Linear polarized light travels in a wave perpendicular to the direction of propagation. This wave looks like a line when viewed from the perspective of the light coming at you. The light oscillates along this line in a wave. For circular polarized light, light travels… you guessed it- in a circular fashion. Depending on whether the light travels clockwise or counter-clockwise, we label the polarization as right-hand circular polarization or left-hand circular polarization respectively. For elliptical polarization, the same naming convention goes except for light traveling in an elliptical, rather than circular fashion.
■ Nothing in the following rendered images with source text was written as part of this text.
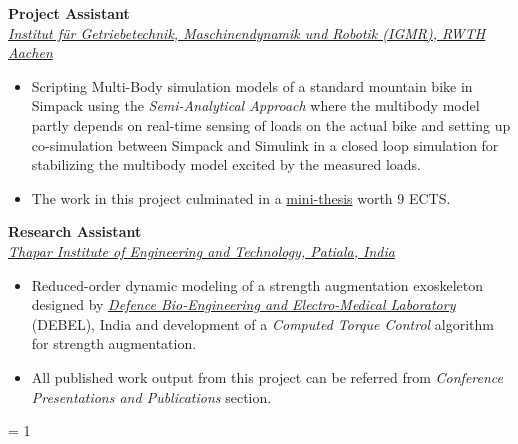 \vspace{0.1 in}

\large{\textbf{Project Assistant}}
\hfill
\minithesisdate\\
\href{https://www.igmr.rwth-aachen.de/cms/~jkhpl/igmr/}{\large{\emph{Institut für Getriebetechnik, Maschinendynamik und Robotik (IGMR), RWTH Aachen}}}
\begin{itemize}
\item \large{Scripting Multi-Body simulation models of a standard mountain bike in Simpack using the \emph{Semi-Analytical Approach} where the multibody model partly depends on real-time sensing of loads on the actual bike and setting up co-simulation between Simpack and Simulink in a closed loop simulation for stabilizing the multibody model excited by the measured loads. }
\item\large{The work in this project culminated in a \href{https://github.com/average-engineer/MiniThesis_IGMR/blob/master/Thesis.pdf}{\large{mini-thesis}} worth 9 ECTS.}
\end{itemize}

\vspace{0.1 in}

\large{\textbf{Research Assistant}}
\hfill
\drdodate\\
\href{https://www.thapar.edu/}{\large{\emph{Thapar Institute of Engineering and Technology, Patiala, India}}}
\begin{itemize}
\item\large{Reduced-order dynamic modeling of a strength augmentation exoskeleton designed by \href{https://www.drdo.gov.in/drdo/labs-and-establishments/defence-bio-engineering-electro-medical-laboratory-debel}{\large{\emph{Defence Bio-Engineering and Electro-Medical Laboratory}}} (DEBEL), India and development of a \emph{Computed Torque Control} algorithm for strength augmentation.}
\item\large{All published work output from this project can be referred from \emph{Conference Presentations and Publications} section.}
\end{itemize}

\ifnum\teach = 1
	\vspace{0.1 in}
A simple example again goes back to the 3D glasses in movies. If you pop out one of the lenses and hold it to a computer screen, you will see that turning the lens 90 degrees will either make the lens opaque or transparent to the computer light. This is because unlike sunlight, the light from a computer is polarized. Hence, holding a polarized lens at different angles changes the polarized states that are able to pass through.
If natural light hits a surface and reflects, it becomes linearly polarized light. Natural light that is refracted becomes partially polarized light. Assuming that the intensity of the original unpolarized light is I0, the linearly polarized output would have an intensity of 50% of the original, or I1 = 0.5I0. If the linearly polarized light passes through a polarizer again, the intensity of the output (I2) is equivalent to I1 cos2(α).
Next: Lesson 13 – Diffraction Grating and Wave Plates
I enjoyed this very much Austin !
After 30 yrs in /with Microscopy, Polarized light was always a hard one.
Thanks for the detailed yet understandable content.
Thank you Salvatore! My post is just the tip of the iceberg- there is still so much I don’t understand or know when it comes to polarized light. The 3 states are just the basics.